_REQUIRED WORK_. Pictures are not repeated. Every line from the beginning of the entries through the one with "## Custom Resources Checklist" is restated exactly.

Saved data entries
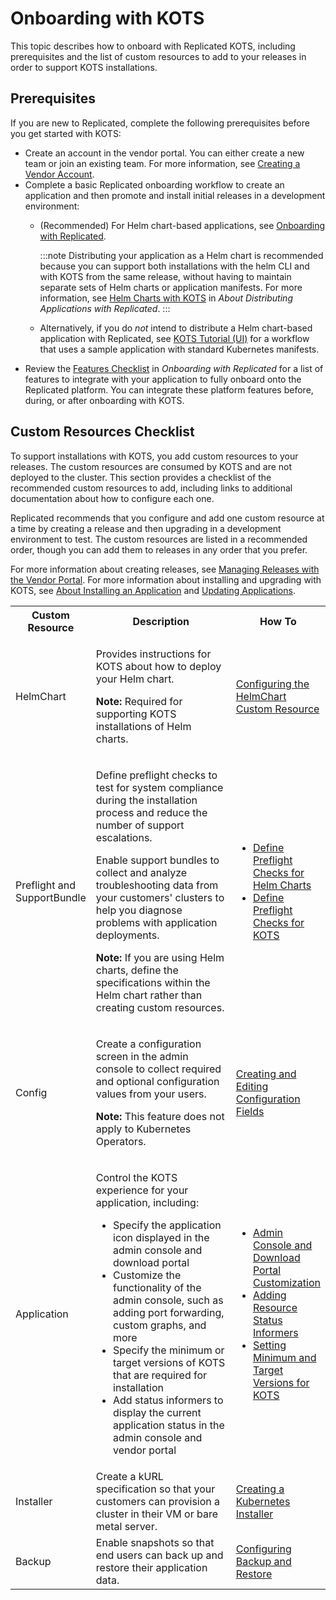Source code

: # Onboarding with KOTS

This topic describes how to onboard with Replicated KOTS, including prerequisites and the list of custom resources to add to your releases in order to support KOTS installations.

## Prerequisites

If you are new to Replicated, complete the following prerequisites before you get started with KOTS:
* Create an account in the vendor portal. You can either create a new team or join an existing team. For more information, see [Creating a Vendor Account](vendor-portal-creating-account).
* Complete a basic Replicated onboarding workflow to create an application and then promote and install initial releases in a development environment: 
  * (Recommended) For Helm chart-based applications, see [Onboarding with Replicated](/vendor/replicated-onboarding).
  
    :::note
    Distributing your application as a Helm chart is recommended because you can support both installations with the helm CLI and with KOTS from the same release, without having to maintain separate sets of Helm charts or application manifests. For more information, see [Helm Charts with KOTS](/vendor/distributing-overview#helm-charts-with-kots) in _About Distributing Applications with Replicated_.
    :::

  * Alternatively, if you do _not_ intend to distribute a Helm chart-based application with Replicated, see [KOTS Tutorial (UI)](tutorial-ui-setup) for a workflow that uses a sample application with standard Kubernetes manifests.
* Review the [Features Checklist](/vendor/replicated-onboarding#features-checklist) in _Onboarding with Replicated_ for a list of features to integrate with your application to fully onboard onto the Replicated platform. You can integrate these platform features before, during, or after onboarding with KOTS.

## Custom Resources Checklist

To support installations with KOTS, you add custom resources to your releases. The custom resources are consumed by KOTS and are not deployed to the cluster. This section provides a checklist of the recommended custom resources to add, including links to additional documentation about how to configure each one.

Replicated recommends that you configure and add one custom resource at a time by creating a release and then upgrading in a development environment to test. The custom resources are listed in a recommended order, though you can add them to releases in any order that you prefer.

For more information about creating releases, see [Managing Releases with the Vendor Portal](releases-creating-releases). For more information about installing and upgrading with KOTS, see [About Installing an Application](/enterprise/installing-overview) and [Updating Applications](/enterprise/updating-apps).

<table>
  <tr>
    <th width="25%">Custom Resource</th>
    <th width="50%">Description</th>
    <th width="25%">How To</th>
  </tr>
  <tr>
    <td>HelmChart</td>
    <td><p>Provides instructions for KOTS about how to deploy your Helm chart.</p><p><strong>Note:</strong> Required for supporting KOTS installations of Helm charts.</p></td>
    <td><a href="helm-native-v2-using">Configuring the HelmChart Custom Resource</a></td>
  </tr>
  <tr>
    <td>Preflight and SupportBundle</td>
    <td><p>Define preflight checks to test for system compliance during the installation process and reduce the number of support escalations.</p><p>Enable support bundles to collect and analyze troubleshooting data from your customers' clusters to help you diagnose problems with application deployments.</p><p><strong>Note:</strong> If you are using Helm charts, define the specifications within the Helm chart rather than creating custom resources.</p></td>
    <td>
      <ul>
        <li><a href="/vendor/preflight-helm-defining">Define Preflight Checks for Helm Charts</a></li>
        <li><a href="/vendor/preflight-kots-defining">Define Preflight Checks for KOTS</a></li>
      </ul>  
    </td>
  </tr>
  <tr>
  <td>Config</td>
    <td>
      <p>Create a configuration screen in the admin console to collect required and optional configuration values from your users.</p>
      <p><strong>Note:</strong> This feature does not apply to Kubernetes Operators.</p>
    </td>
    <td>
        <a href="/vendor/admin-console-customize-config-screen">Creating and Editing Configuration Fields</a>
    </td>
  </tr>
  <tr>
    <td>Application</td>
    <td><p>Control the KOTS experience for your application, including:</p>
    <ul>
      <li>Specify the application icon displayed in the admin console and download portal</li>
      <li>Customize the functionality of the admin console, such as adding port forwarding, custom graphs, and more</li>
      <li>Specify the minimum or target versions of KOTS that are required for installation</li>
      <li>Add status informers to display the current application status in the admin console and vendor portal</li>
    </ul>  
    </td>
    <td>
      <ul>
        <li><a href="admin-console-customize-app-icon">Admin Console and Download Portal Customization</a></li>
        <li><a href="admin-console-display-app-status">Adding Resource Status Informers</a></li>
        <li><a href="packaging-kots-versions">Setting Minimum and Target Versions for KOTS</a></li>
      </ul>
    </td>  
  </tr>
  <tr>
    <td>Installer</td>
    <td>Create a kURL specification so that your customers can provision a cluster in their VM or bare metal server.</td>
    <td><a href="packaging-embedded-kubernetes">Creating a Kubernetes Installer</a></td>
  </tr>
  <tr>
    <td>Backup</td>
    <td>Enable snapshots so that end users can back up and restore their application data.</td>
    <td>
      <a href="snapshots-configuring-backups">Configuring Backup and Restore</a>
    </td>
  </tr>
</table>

_SOLUTION_.
Source code

: # Onboarding with KOTS

This topic describes how to onboard with Replicated KOTS, including prerequisites and the list of custom resources to add to your releases in order to support KOTS installations.

## Prerequisites

If you are new to Replicated, complete the following prerequisites before you get started with KOTS:
* Create an account in the vendor portal. You can either create a new team or join an existing team. For more information, see [Creating a Vendor Account](vendor-portal-creating-account).
* Complete a basic Replicated onboarding workflow to create an application and then promote and install initial releases in a development environment: 
  * (Recommended) For Helm chart-based applications, see [Onboarding with Replicated](/vendor/replicated-onboarding).
  
    :::note
    Distributing your application as a Helm chart is recommended because you can support both installations with the helm CLI and with KOTS from the same release, without having to maintain separate sets of Helm charts or application manifests. For more information, see [Helm Charts with KOTS](/vendor/distributing-overview#helm-charts-with-kots) in _About Distributing Applications with Replicated_.
    :::

  * Alternatively, if you do _not_ intend to distribute a Helm chart-based application with Replicated, see [KOTS Tutorial (UI)](tutorial-ui-setup) for a workflow that uses a sample application with standard Kubernetes manifests.
* Review the [Features Checklist](/vendor/replicated-onboarding#features-checklist) in _Onboarding with Replicated_ for a list of features to integrate with your application to fully onboard onto the Replicated platform. You can integrate these platform features before, during, or after onboarding with KOTS.

## Custom Resources Checklist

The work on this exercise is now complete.